We have been given a system of nonlinear equations.
[tex]\\y=40x^{2},y=19x+3[/tex]
In order to solve this system we can first equate the two equations in order to get a quadratic in x.
[tex]\\40x^{2}=19x+3[/tex]
Our next step is to bring all the terms on one side.
[tex]\\40x^{2}-19x-3=0[/tex]
Now we have to solve this equation.

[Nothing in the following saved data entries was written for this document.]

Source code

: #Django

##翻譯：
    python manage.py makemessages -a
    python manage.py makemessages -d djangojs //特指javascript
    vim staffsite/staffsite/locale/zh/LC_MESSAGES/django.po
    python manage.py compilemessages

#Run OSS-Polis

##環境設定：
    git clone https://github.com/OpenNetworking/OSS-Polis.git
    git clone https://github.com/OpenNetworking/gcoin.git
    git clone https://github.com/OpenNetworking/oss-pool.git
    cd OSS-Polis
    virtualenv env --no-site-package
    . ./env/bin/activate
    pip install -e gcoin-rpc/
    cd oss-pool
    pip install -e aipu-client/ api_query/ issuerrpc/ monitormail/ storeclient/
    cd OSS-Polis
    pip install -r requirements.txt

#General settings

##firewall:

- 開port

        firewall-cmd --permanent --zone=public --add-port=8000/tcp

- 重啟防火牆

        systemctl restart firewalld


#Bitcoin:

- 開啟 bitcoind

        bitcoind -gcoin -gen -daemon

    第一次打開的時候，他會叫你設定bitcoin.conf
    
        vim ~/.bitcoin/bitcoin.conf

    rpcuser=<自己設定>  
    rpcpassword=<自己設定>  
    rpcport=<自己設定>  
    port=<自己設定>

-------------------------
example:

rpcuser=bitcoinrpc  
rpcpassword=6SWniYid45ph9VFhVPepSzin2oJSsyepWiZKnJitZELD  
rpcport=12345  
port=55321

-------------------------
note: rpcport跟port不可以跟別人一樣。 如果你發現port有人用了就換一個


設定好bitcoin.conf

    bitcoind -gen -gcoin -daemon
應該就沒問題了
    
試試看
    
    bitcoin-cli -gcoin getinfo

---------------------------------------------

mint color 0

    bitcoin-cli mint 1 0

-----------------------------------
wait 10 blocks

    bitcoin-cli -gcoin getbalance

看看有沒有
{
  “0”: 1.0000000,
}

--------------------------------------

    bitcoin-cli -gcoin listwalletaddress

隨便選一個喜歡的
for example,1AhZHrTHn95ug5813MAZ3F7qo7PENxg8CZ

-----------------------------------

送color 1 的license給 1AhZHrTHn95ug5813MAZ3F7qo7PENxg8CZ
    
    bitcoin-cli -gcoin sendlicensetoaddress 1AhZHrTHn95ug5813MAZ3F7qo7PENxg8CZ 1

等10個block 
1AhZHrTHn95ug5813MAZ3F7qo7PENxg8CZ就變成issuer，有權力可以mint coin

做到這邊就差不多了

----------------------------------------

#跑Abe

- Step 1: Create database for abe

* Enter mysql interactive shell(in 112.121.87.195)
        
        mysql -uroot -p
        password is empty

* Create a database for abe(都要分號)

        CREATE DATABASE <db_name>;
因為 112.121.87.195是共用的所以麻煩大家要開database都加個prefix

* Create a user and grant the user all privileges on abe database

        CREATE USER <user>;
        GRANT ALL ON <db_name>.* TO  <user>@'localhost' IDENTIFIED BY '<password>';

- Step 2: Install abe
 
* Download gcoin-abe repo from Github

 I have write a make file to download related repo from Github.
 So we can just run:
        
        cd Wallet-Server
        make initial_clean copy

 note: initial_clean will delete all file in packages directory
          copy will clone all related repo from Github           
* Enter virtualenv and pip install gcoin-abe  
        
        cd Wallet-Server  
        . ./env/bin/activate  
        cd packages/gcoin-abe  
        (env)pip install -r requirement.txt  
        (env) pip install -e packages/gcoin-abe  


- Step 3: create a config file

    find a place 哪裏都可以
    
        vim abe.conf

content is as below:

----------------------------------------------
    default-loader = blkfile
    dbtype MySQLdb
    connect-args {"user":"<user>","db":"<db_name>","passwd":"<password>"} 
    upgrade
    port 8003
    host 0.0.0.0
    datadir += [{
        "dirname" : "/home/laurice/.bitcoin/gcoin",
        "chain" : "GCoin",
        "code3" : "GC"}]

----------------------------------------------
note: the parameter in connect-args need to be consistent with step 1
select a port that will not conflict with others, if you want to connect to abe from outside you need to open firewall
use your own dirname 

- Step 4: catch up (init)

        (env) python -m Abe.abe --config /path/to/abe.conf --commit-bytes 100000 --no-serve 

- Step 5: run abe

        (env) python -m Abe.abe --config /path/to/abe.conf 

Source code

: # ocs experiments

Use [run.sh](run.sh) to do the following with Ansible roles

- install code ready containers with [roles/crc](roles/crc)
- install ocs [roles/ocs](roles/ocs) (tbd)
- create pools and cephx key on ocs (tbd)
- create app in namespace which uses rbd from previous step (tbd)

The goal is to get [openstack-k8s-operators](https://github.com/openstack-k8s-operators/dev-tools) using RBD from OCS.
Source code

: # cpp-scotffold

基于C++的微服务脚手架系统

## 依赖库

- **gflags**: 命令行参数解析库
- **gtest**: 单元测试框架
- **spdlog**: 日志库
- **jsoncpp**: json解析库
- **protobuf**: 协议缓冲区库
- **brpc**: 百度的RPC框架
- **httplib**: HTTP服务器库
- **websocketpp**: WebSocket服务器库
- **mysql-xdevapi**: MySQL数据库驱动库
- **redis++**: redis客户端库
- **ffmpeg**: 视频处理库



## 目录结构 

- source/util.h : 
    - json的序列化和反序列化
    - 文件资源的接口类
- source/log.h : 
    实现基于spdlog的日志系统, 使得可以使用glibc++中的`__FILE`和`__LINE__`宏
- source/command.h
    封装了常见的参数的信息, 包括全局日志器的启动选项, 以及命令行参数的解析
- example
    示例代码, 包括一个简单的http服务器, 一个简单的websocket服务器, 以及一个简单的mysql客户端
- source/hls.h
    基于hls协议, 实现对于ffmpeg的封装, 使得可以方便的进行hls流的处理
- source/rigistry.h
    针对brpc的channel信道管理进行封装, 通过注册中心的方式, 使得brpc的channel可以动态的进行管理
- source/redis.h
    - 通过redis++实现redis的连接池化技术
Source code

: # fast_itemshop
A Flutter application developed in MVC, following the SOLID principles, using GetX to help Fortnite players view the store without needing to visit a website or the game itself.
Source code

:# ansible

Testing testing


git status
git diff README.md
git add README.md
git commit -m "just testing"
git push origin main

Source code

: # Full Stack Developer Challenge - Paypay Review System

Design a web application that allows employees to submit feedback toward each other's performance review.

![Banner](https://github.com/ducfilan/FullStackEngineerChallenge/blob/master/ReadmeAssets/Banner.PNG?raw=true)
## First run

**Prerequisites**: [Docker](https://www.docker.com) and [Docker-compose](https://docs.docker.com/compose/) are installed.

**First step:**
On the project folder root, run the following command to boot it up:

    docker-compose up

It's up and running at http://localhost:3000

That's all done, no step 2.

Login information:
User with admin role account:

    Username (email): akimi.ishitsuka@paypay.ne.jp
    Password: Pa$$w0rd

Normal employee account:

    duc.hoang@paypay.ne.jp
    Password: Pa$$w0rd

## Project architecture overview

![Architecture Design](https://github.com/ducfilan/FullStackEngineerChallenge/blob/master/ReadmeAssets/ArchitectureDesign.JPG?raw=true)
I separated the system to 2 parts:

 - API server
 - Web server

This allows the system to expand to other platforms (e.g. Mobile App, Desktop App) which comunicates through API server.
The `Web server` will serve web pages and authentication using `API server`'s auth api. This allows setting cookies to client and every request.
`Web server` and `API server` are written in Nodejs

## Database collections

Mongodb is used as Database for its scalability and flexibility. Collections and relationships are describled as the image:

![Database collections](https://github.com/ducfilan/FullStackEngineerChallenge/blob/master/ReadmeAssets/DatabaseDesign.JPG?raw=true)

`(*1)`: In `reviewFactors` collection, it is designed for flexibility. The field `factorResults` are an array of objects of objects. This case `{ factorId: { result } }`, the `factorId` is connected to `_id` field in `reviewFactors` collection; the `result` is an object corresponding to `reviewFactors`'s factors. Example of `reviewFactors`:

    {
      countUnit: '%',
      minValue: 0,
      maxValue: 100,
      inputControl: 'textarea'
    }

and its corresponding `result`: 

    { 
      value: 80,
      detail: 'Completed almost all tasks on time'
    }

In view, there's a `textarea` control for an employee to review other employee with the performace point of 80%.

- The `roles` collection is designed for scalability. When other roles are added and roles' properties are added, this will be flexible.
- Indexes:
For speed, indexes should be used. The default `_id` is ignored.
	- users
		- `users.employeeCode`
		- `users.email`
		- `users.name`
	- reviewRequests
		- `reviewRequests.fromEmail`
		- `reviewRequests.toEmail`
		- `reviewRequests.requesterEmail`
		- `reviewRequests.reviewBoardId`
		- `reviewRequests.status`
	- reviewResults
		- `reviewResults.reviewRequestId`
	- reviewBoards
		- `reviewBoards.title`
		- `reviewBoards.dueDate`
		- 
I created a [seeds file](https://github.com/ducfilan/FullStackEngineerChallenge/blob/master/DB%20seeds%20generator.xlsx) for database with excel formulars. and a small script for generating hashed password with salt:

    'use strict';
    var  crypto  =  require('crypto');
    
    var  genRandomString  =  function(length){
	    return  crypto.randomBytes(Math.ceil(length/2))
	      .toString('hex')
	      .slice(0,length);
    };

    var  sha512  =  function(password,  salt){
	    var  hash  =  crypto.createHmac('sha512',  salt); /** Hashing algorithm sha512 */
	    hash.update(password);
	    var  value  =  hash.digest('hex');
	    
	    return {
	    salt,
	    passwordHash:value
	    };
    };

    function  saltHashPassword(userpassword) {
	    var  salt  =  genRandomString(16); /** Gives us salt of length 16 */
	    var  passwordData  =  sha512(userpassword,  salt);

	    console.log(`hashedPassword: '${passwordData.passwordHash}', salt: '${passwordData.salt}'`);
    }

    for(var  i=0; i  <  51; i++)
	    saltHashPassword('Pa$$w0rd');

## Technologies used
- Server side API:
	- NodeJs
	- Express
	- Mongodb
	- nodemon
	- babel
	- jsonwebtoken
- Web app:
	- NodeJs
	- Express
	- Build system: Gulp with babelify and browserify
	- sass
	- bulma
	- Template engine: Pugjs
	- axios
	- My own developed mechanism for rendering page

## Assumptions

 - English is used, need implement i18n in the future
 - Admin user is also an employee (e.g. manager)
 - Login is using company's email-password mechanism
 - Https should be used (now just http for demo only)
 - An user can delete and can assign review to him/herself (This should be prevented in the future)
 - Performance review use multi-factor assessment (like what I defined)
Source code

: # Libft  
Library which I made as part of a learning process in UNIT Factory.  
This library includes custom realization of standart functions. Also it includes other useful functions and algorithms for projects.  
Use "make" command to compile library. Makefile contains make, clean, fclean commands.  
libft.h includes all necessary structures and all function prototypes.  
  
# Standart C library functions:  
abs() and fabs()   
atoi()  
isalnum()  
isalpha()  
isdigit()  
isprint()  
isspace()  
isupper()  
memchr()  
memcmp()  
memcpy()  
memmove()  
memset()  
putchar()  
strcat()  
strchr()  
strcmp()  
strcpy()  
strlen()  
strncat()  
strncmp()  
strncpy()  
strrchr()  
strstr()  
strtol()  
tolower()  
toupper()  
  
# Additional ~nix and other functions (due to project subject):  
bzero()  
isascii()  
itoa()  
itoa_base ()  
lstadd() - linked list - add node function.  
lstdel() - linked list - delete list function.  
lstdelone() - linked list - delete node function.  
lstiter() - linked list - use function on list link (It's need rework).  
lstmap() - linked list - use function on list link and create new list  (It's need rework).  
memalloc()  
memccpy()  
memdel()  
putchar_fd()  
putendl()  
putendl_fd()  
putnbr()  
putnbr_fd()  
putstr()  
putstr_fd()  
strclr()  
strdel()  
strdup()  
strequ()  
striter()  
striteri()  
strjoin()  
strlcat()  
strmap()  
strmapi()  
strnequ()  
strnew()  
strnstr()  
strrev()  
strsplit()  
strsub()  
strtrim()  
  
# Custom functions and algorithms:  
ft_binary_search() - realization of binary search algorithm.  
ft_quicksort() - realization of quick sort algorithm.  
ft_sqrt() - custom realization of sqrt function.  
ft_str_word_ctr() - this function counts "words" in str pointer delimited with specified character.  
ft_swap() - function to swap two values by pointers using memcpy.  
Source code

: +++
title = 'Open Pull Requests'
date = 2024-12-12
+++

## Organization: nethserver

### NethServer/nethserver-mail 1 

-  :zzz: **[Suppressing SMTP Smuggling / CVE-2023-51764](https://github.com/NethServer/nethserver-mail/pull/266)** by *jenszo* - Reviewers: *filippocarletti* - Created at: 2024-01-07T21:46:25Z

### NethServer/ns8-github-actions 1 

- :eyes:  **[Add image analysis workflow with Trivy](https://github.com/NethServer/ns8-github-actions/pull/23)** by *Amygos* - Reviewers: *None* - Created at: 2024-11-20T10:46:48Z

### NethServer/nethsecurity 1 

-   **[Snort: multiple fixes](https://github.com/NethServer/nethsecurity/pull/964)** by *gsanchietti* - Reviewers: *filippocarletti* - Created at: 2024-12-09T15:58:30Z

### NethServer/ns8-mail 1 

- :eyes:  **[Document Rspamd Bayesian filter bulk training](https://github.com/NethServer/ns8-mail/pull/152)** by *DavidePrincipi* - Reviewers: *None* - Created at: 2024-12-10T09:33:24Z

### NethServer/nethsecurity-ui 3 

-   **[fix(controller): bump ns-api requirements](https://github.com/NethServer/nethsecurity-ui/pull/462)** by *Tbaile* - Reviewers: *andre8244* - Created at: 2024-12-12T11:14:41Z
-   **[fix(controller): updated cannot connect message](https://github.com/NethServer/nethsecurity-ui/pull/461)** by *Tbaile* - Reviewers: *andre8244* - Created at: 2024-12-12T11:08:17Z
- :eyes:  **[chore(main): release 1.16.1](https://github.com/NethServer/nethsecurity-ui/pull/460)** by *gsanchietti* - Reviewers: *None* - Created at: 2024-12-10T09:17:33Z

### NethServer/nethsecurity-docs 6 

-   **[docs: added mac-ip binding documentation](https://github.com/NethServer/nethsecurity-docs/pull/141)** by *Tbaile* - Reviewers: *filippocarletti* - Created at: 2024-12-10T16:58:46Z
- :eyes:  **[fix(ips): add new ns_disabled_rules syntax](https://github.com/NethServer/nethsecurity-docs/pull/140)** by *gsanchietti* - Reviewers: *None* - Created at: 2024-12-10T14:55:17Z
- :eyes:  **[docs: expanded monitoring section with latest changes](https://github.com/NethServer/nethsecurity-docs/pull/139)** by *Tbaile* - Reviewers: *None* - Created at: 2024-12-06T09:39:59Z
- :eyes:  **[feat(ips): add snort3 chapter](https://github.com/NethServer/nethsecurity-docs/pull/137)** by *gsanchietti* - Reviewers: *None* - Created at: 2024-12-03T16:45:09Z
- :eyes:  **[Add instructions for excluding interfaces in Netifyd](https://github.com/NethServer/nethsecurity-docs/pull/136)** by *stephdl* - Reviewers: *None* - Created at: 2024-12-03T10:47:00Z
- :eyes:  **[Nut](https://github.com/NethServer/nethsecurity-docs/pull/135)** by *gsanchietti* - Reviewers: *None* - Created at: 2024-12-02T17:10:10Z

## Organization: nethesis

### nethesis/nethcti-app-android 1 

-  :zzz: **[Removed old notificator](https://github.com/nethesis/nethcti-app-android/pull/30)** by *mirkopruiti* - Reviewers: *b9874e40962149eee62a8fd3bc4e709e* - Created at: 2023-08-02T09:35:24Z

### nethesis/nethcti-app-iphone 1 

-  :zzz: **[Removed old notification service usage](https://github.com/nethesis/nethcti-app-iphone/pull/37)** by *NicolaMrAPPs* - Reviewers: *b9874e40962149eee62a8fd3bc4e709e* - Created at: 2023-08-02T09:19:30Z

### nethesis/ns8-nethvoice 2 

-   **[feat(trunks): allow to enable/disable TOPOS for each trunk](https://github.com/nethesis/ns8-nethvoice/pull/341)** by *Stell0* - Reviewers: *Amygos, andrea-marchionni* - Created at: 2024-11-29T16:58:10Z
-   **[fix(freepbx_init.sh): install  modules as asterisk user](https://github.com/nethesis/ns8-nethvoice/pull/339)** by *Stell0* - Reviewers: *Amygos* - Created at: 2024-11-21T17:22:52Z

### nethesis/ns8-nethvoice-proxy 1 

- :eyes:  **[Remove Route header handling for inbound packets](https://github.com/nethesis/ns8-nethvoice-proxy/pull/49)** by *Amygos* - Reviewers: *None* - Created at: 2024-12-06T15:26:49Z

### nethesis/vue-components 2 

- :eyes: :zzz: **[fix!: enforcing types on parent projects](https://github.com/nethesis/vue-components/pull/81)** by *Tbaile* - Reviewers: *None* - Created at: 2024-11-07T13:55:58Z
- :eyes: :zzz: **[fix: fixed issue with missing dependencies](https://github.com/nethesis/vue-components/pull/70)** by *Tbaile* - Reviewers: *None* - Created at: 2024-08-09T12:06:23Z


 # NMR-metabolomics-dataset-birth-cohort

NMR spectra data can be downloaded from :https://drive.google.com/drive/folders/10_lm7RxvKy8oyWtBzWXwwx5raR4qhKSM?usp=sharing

We can solve it by factoring using the splitting middle term method.
[tex]\\40x^{2}-24x+5x-3=0[/tex]
[tex]\\8x(5x-3)+(5x-3)=0[/tex]
[tex]\\(8x+1)(5x-3)=0[/tex]
Upon setting each of these factors equal to zero using zero product property we get
[tex]\\8x+1=0 \text{ or } 5x-3 = 0[/tex]
Upon solving both these equations we get
[tex]\\x=-\frac{1}{8} \text{ or } x=\frac{3}{5}[/tex]
Now we can substitute these values of x in the equation
[tex]y=19x+3[/tex]
We get
[tex]\text{For }x=- \frac{1}{8} \Rightarrow y=19(- \frac{1}{8})+3= \frac{5}{8}\\[/tex]
[tex]\text{For }x= \frac{3}{5}\Rightarrow y=19( \frac{3}{5})+3= \frac{72}{5}\\[/tex]
Therefore, our final set of solutions are
[tex](x,y)=(- \frac{1}{8},\frac{5}{8}) \text{ and } ( \frac{3}{5}, \frac{72}{5})[/tex]